* _Instructions for the task_
Reproduce exactly the lines below, starting with the line that contains "4. Используя [документацию" and ending with the last line of the records, both included, and nothing else.

* _Excerpted data_
·····
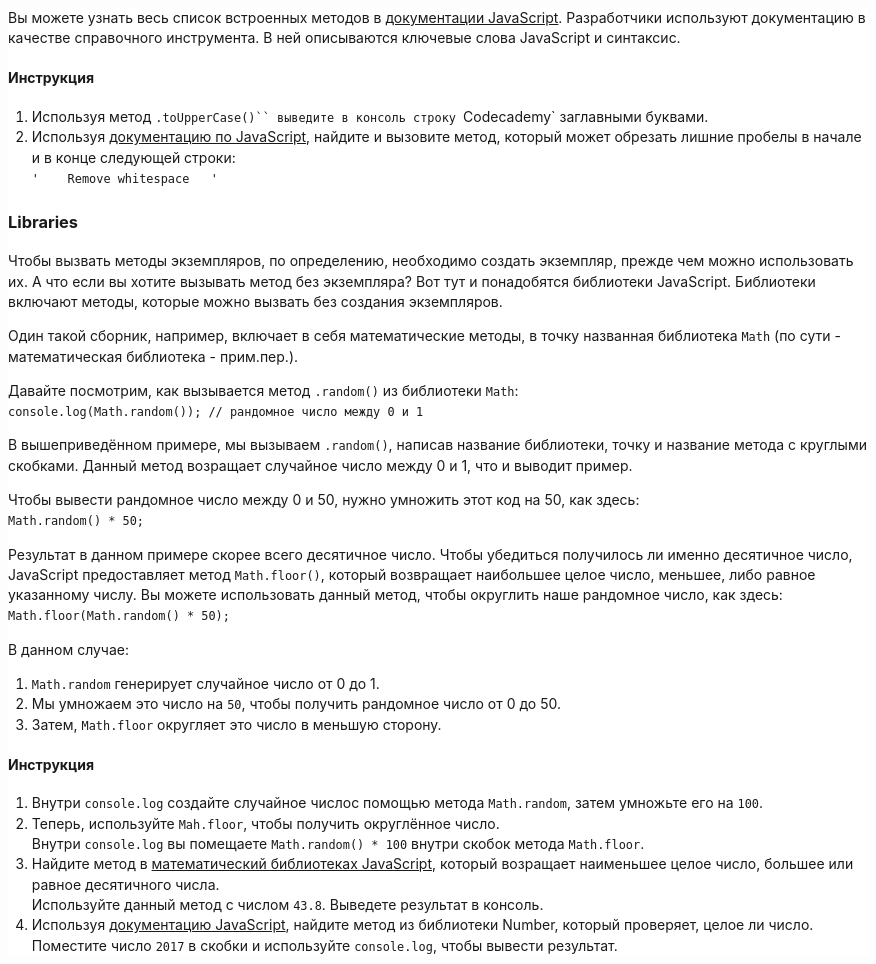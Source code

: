 Вы можете узнать весь список встроенных методов в [документации JavaScript](https://developer.mozilla.org/ru/docs/Web/JavaScript/Reference/Global_Objects/String/prototype). Разработчики используют документацию в качестве справочного инструмента. В ней описываются ключевые слова JavaScript и синтаксис.

#### Инструкция

1. Используя метод `.toUpperCase()`` выведите в консоль строку `Codecademy` заглавными буквами.
2. Используя [документацию по JavaScript](https://developer.mozilla.org/ru/docs/Web/JavaScript/Reference/Global_Objects/String/prototype), найдите и вызовите метод, который может обрезать лишние пробелы в начале и в конце следующей строки:  
`'    Remove whitespace   '`

### Libraries

Чтобы вызвать методы экземпляров, по определению, необходимо создать экземпляр, прежде чем можно использовать их. А что если вы хотите вызывать метод без экземпляра? Вот тут и понадобятся библиотеки JavaScript. Библиотеки включают методы, которые можно вызвать без создания экземпляров.

Один такой сборник, например, включает в себя математические методы, в точку названная библиотека `Math` (по сути - математическая библиотека - прим.пер.).

Давайте посмотрим, как вызывается метод `.random()` из библиотеки `Math`:  
`console.log(Math.random()); // рандомное число между 0 и 1`

В вышеприведённом примере, мы вызываем `.random()`, написав название библиотеки, точку и название метода с круглыми скобками. Данный метод возращает случайное число между 0 и 1, что и выводит пример.

Чтобы вывести рандомное число между 0 и 50, нужно умножить этот код на 50, как здесь:  
`Math.random() * 50;`

Результат в данном примере скорее всего десятичное число. Чтобы убедиться получилось ли именно десятичное число, JavaScript предоставляет метод `Math.floor()`, который возвращает наибольшее целое число, меньшее, либо равное указанному числу. Вы можете использовать данный метод, чтобы округлить наше рандомное число, как здесь:  
`Math.floor(Math.random() * 50);`

В данном случае:

1. `Math.random` генерирует случайное число от 0 до 1.
2. Мы умножаем это число на `50`, чтобы получить рандомное число от 0 до 50.
3. Затем, `Math.floor` округляет это число в меньшую сторону.

#### Инструкция

1. Внутри `console.log` создайте случайное числос помощью метода `Math.random`, затем умножьте его на `100`.
2. Теперь, используйте `Mah.floor`, чтобы получить округлённое число.  
Внутри `console.log` вы помещаете `Math.random() * 100` внутри скобок метода `Math.floor`.
3. Найдите метод в [математический библиотеках JavaScript](https://developer.mozilla.org/ru/docs/Web/JavaScript/Reference/Global_Objects/Math), который возращает наименьшее целое число, большее или равное десятичного числа.    
Используйте данный метод с числом `43.8`. Выведете результат в консоль.
4. Используя [документацию JavaScript](https://developer.mozilla.org/ru/docs/Web/JavaScript/Reference/Global_Objects/Number), найдите метод из библиотеки Number, который проверяет, целое ли число.  
Поместите число `2017` в скобки и используйте `console.log`, чтобы вывести результат.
·····
* _Exercise response_
4. Используя [документацию JavaScript](https://developer.mozilla.org/ru/docs/Web/JavaScript/Reference/Global_Objects/Number), найдите метод из библиотеки Number, который проверяет, целое ли число.  
Поместите число `2017` в скобки и используйте `console.log`, чтобы вывести результат.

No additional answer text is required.